Overdependence on a few sectors has a negative impact on our growth. According to Brookings, the region ranked only 76 out of the top 100 metropolitan regions in economic growth between 2011 and 2016. The Metropolitan Washington Council of Governments expects that job growth will outpace the national average over the next 30 years, which is good news, but we believe that the 1.1 million new jobs they anticipate still falls short of the region’s potential and need.

Growth in government spending has grown at the same pace as private sector growth in the Washington Metropolitan Area since 2001. (Source: Bureau of Economic Analysis, 2017)

Slow and lopsided economic growth limits the funds that can be invested in new infrastructure, amenities, and services, which in turn prevents the region from reaching its full potential as a world-class metropolitan area.

Three Ways to Encourage Economic Diversification

Fortunately, we are seeing momentum, especially in the technology sector.

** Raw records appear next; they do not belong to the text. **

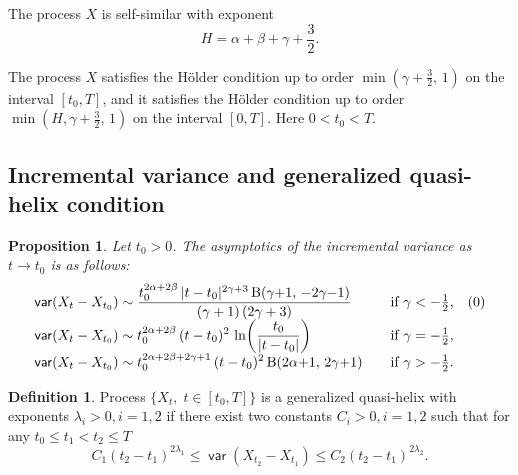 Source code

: \documentclass{article}
\DeclareMathOperator{\var}{\mathsf{var}}
\theoremstyle{plain}
\newtheorem{proposition}{Proposition}
\theoremstyle{definition}
\newtheorem{defn}{Definition}
\begin{document}
The process $X$ is self-similar with exponent
\[
H = \alpha+\beta+\gamma+\frac32 .
\]

The process $X$ satisfies the H\"older condition
up to order $\min(\gamma+\frac32, \, 1)$
on the interval $[t_0, T]$,
and it satisfies 
the H\"older condition
up to order $\min(H, \gamma+\frac32, \, 1)$
on the interval $[0, T]$.
Here $0<t_0<T$.

\subsection{Incremental variance and generalized quasi-helix condition}
\begin{proposition}\label{prop:localvar}
Let $t_0 > 0$.
The asymptotics of the incremental variance as $t\to t_0$
is as follows:
\begin{equation*}
\begin{array}{l@{\qquad}l}
\displaystyle \var(X_{t}-X_{t_0}) \sim \frac
{t_0^{2\alpha+2\beta} \, |t - t_0|^{2\gamma+3} \,
\mathrm{B}(\gamma{+}1,\, {-}2\gamma{-}1)} {(\gamma + 1)\,(2\gamma
+ 3)}
& \mbox{if $\gamma<-\frac12$,}
\quad (\theequation) \\
\displaystyle \var(X_{t}-X_{t_0}) \sim t_0^{2\alpha+2\beta} \,
(t - t_0)^2 \, \ln\!\left( \frac{t_0}{|t - t_0|} \right)
& \mbox{if $\gamma=-\frac12$,} \\
\displaystyle \var(X_{t}-X_{t_0}) \sim
t_0^{2\alpha+2\beta+2\gamma+1} \, (t - t_0)^2 \,
\mathrm{B}(2\alpha{+}1,\, 2\gamma{+}1) & \mbox{if
$\gamma>-\frac12$.}
\end{array}
\end{equation*}
\end{proposition}


\begin{defn}
Process $\{X_t, \; t\mathbin{\in}[t_0,T]\}$
is a generalized  quasi-helix  with
exponents $\lambda_i>0, i=1,2$   if there exist two constants $C_i>0, i=1,2$ such that for any
$t_0  \le  t_1 < t_2  \le  T$
\[
C_1 (t_2-t_1)^{2\lambda_1} \le \var(X_{t_2} - X_{t_1}) \le
C_2 (t_2-t_1)^{2\lambda_2}.
\]
\end{defn}
\end{document}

Micron and Amazon announced last year that they will make multi-billion-dollar investments in the region, while Virginia Tech unveiled plans for its Innovation Campus in Alexandria, Virginia.

This is a good sign, but we must resist the urge to get comfortable. There are important actions that we must take to encourage further growth in technology and other sectors.

First, Greater Washington must be highly livable, meaning it cannot be an insurmountable challenge for workers to enjoy a good quality of life. Second, our economy must be inclusive, with jobs for people of different socioeconomic and educational backgrounds. This would give more people a chance to make a good living while expanding our workforce pipeline.

There are many ways to achieve greater livability and inclusivity, but here are three tactics that we are thinking about:

  1. Get smart with digital infrastructure. As our region gets bigger, our infrastructure, amenities, and natural resources become strained. Innovative, smart city technology can help us operate more efficiently. For residents, this can result in a wide range of benefits including shorter commutes, faster response times from police, cleaner air, or better housing. Cities at the forefront of this trend are likely to be better places to live relative to cities that fail to take advantage of what digital infrastructure has to offer.
  2. Increase variety of workforce development programs. A recent study by LinkedIn found that Greater Washington has an overabundance of trained workers in fields like politics, economics, communications, and law, but a scarcity of trained workers in other fields, such as healthcare, retail, and manufacturing. This indicates that there is room for improvement in how our training and education programs prepare local workers for the jobs available here. Closing this skills gap will help more people increase their personal prosperity and grow industries that are struggling to fill open positions.
  3. Develop housing and transportation options that benefit all our citizens. For area residents who can’t afford a car, their employment options are limited to where they can get to with public transit. In Greater Washington, that can cut down someone’s options by as much as 92% if the goal is to maintain a commute of 45 minutes or less. Improved public transportation can connect more workers to the jobs that need them. Meanwhile, workers should be able to afford housing near where they work, and this would take pressure off our transportation systems.

Greater Washington’s lopsided economy is a liability, but common-sense solutions focused on making the region more livable and inclusive can lead to a healthier mix of prosperous industries. Real change will take time, but we can start by thinking outside the government box.